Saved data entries
▼▼▼

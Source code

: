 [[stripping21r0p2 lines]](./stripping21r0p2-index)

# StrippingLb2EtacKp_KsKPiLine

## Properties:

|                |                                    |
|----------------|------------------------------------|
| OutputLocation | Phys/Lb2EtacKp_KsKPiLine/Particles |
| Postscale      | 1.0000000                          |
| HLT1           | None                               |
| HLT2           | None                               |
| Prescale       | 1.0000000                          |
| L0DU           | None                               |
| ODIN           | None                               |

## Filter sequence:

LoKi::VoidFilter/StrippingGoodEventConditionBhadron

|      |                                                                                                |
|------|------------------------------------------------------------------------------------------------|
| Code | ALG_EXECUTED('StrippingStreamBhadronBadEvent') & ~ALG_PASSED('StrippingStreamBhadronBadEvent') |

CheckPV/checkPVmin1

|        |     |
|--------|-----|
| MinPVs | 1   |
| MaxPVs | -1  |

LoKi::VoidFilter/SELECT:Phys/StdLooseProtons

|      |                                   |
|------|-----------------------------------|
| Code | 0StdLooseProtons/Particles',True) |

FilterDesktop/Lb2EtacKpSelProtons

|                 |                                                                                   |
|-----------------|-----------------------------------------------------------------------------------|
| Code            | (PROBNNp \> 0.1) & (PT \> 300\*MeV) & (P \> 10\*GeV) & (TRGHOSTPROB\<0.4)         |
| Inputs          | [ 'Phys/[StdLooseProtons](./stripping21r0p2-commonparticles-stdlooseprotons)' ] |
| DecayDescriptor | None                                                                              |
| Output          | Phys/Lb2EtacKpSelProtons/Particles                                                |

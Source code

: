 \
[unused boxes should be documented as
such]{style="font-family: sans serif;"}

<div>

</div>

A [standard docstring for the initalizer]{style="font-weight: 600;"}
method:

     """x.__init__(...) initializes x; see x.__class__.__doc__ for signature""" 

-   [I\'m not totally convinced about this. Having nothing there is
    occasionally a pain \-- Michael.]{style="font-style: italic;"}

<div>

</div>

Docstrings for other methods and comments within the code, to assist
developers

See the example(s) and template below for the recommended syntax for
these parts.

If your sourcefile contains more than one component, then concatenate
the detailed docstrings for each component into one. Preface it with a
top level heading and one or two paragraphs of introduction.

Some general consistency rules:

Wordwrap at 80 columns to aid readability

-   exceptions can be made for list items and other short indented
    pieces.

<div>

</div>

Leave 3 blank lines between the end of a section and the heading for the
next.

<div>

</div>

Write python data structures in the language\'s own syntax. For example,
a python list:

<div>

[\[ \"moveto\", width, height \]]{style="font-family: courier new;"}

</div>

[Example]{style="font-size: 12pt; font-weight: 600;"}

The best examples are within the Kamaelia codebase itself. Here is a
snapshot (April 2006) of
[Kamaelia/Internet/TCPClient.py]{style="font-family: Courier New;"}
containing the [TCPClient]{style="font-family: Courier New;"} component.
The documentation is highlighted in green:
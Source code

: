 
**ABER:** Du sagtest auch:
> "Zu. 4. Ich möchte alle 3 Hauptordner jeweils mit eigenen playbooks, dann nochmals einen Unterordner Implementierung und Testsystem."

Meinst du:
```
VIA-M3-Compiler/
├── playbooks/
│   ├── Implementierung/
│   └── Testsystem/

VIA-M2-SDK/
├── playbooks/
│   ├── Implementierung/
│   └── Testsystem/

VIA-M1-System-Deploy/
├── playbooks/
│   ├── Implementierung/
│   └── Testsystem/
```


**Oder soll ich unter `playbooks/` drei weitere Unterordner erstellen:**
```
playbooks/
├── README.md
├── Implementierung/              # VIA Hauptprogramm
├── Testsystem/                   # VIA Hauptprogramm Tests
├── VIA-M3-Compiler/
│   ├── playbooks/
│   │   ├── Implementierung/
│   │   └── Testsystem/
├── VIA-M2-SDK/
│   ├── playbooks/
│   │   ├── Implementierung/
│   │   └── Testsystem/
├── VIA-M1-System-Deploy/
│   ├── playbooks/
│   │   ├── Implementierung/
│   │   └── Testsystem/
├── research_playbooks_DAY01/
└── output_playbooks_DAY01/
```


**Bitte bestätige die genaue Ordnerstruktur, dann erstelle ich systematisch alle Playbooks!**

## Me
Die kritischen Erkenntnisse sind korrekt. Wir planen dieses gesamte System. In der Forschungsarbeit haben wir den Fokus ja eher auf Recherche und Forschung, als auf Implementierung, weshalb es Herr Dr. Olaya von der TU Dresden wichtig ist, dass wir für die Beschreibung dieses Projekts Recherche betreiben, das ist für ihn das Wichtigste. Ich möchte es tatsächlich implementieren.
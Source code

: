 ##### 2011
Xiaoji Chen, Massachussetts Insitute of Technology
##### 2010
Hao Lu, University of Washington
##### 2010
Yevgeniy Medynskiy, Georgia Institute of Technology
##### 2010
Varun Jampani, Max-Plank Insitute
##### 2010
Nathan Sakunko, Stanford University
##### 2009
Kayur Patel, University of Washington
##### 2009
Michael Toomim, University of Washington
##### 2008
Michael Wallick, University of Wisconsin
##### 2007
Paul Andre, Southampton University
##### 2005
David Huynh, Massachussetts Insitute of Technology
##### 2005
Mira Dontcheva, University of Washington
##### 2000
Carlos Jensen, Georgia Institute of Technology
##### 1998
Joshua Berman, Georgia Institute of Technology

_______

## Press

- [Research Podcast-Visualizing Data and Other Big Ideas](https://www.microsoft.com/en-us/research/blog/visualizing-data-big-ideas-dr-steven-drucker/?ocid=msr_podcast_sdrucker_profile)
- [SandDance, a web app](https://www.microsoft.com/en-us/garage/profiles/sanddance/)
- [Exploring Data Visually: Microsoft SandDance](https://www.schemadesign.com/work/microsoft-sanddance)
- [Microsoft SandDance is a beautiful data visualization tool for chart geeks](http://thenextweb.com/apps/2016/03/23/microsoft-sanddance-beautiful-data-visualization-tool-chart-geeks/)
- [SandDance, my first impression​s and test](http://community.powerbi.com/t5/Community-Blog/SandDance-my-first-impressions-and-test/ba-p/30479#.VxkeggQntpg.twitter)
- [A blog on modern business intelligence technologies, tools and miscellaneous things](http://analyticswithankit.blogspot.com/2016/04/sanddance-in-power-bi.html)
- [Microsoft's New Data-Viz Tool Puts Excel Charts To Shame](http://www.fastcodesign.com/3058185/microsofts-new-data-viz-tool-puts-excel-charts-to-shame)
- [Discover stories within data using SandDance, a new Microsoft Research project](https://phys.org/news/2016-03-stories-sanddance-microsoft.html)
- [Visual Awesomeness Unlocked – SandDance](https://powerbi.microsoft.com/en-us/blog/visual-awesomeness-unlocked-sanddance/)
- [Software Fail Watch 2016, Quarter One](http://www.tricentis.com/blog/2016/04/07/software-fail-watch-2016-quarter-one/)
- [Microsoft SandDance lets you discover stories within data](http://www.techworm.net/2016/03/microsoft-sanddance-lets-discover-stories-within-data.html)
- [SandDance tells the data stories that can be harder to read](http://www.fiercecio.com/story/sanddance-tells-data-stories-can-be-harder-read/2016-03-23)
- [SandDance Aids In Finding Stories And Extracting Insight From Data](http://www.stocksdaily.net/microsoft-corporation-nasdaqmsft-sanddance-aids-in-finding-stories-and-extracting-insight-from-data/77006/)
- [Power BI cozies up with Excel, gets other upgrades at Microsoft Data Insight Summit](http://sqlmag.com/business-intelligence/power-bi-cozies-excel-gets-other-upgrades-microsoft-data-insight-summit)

▲▲▲

**WHAT TO PRODUCE:** All of the lines above are to be restated word for word.

**REPLY TO THE TASK:**
Source code

: [[stripping21r0p2 lines]](./stripping21r0p2-index)

# StrippingLb2EtacKp_KsKPiLine

## Properties:

|                |                                    |
|----------------|------------------------------------|
| OutputLocation | Phys/Lb2EtacKp_KsKPiLine/Particles |
| Postscale      | 1.0000000                          |
| HLT1           | None                               |
| HLT2           | None                               |
| Prescale       | 1.0000000                          |
| L0DU           | None                               |
| ODIN           | None                               |

## Filter sequence:

LoKi::VoidFilter/StrippingGoodEventConditionBhadron

|      |                                                                                                |
|------|------------------------------------------------------------------------------------------------|
| Code | ALG_EXECUTED('StrippingStreamBhadronBadEvent') & ~ALG_PASSED('StrippingStreamBhadronBadEvent') |

CheckPV/checkPVmin1

|        |     |
|--------|-----|
| MinPVs | 1   |
| MaxPVs | -1  |

LoKi::VoidFilter/SELECT:Phys/StdLooseProtons

|      |                                   |
|------|-----------------------------------|
| Code | 0StdLooseProtons/Particles',True) |

FilterDesktop/Lb2EtacKpSelProtons

|                 |                                                                                   |
|-----------------|-----------------------------------------------------------------------------------|
| Code            | (PROBNNp \> 0.1) & (PT \> 300\*MeV) & (P \> 10\*GeV) & (TRGHOSTPROB\<0.4)         |
| Inputs          | [ 'Phys/[StdLooseProtons](./stripping21r0p2-commonparticles-stdlooseprotons)' ] |
| DecayDescriptor | None                                                                              |
| Output          | Phys/Lb2EtacKpSelProtons/Particles                                                |

Source code

: \
[unused boxes should be documented as
such]{style="font-family: sans serif;"}

<div>

</div>

A [standard docstring for the initalizer]{style="font-weight: 600;"}
method:

     """x.__init__(...) initializes x; see x.__class__.__doc__ for signature""" 

-   [I\'m not totally convinced about this. Having nothing there is
    occasionally a pain \-- Michael.]{style="font-style: italic;"}

<div>

</div>

Docstrings for other methods and comments within the code, to assist
developers

See the example(s) and template below for the recommended syntax for
these parts.

If your sourcefile contains more than one component, then concatenate
the detailed docstrings for each component into one. Preface it with a
top level heading and one or two paragraphs of introduction.

Some general consistency rules:

Wordwrap at 80 columns to aid readability

-   exceptions can be made for list items and other short indented
    pieces.

<div>

</div>

Leave 3 blank lines between the end of a section and the heading for the
next.

<div>

</div>

Write python data structures in the language\'s own syntax. For example,
a python list:

<div>

[\[ \"moveto\", width, height \]]{style="font-family: courier new;"}

</div>

[Example]{style="font-size: 12pt; font-weight: 600;"}

The best examples are within the Kamaelia codebase itself. Here is a
snapshot (April 2006) of
[Kamaelia/Internet/TCPClient.py]{style="font-family: Courier New;"}
containing the [TCPClient]{style="font-family: Courier New;"} component.
The documentation is highlighted in green:
Source code

: 
**ABER:** Du sagtest auch:
> "Zu. 4. Ich möchte alle 3 Hauptordner jeweils mit eigenen playbooks, dann nochmals einen Unterordner Implementierung und Testsystem."

Meinst du:
```
VIA-M3-Compiler/
├── playbooks/
│   ├── Implementierung/
│   └── Testsystem/

VIA-M2-SDK/
├── playbooks/
│   ├── Implementierung/
│   └── Testsystem/

VIA-M1-System-Deploy/
├── playbooks/
│   ├── Implementierung/
│   └── Testsystem/
```


**Oder soll ich unter `playbooks/` drei weitere Unterordner erstellen:**
```
playbooks/
├── README.md
├── Implementierung/              # VIA Hauptprogramm
├── Testsystem/                   # VIA Hauptprogramm Tests
├── VIA-M3-Compiler/
│   ├── playbooks/
│   │   ├── Implementierung/
│   │   └── Testsystem/
├── VIA-M2-SDK/
│   ├── playbooks/
│   │   ├── Implementierung/
│   │   └── Testsystem/
├── VIA-M1-System-Deploy/
│   ├── playbooks/
│   │   ├── Implementierung/
│   │   └── Testsystem/
├── research_playbooks_DAY01/
└── output_playbooks_DAY01/
```


**Bitte bestätige die genaue Ordnerstruktur, dann erstelle ich systematisch alle Playbooks!**

## Me
Die kritischen Erkenntnisse sind korrekt. Wir planen dieses gesamte System. In der Forschungsarbeit haben wir den Fokus ja eher auf Recherche und Forschung, als auf Implementierung, weshalb es Herr Dr. Olaya von der TU Dresden wichtig ist, dass wir für die Beschreibung dieses Projekts Recherche betreiben, das ist für ihn das Wichtigste. Ich möchte es tatsächlich implementieren.
Source code

: ##### 2011
Xiaoji Chen, Massachussetts Insitute of Technology
##### 2010
Hao Lu, University of Washington
##### 2010
Yevgeniy Medynskiy, Georgia Institute of Technology
##### 2010
Varun Jampani, Max-Plank Insitute
##### 2010
Nathan Sakunko, Stanford University
##### 2009
Kayur Patel, University of Washington
##### 2009
Michael Toomim, University of Washington
##### 2008
Michael Wallick, University of Wisconsin
##### 2007
Paul Andre, Southampton University
##### 2005
David Huynh, Massachussetts Insitute of Technology
##### 2005
Mira Dontcheva, University of Washington
##### 2000
Carlos Jensen, Georgia Institute of Technology
##### 1998
Joshua Berman, Georgia Institute of Technology

_______

## Press

- [Research Podcast-Visualizing Data and Other Big Ideas](https://www.microsoft.com/en-us/research/blog/visualizing-data-big-ideas-dr-steven-drucker/?ocid=msr_podcast_sdrucker_profile)
- [SandDance, a web app](https://www.microsoft.com/en-us/garage/profiles/sanddance/)
- [Exploring Data Visually: Microsoft SandDance](https://www.schemadesign.com/work/microsoft-sanddance)
- [Microsoft SandDance is a beautiful data visualization tool for chart geeks](http://thenextweb.com/apps/2016/03/23/microsoft-sanddance-beautiful-data-visualization-tool-chart-geeks/)
- [SandDance, my first impression​s and test](http://community.powerbi.com/t5/Community-Blog/SandDance-my-first-impressions-and-test/ba-p/30479#.VxkeggQntpg.twitter)
- [A blog on modern business intelligence technologies, tools and miscellaneous things](http://analyticswithankit.blogspot.com/2016/04/sanddance-in-power-bi.html)
- [Microsoft's New Data-Viz Tool Puts Excel Charts To Shame](http://www.fastcodesign.com/3058185/microsofts-new-data-viz-tool-puts-excel-charts-to-shame)
- [Discover stories within data using SandDance, a new Microsoft Research project](https://phys.org/news/2016-03-stories-sanddance-microsoft.html)
- [Visual Awesomeness Unlocked – SandDance](https://powerbi.microsoft.com/en-us/blog/visual-awesomeness-unlocked-sanddance/)
- [Software Fail Watch 2016, Quarter One](http://www.tricentis.com/blog/2016/04/07/software-fail-watch-2016-quarter-one/)
- [Microsoft SandDance lets you discover stories within data](http://www.techworm.net/2016/03/microsoft-sanddance-lets-discover-stories-within-data.html)
- [SandDance tells the data stories that can be harder to read](http://www.fiercecio.com/story/sanddance-tells-data-stories-can-be-harder-read/2016-03-23)
- [SandDance Aids In Finding Stories And Extracting Insight From Data](http://www.stocksdaily.net/microsoft-corporation-nasdaqmsft-sanddance-aids-in-finding-stories-and-extracting-insight-from-data/77006/)
- [Power BI cozies up with Excel, gets other upgrades at Microsoft Data Insight Summit](http://sqlmag.com/business-intelligence/power-bi-cozies-excel-gets-other-upgrades-microsoft-data-insight-summit)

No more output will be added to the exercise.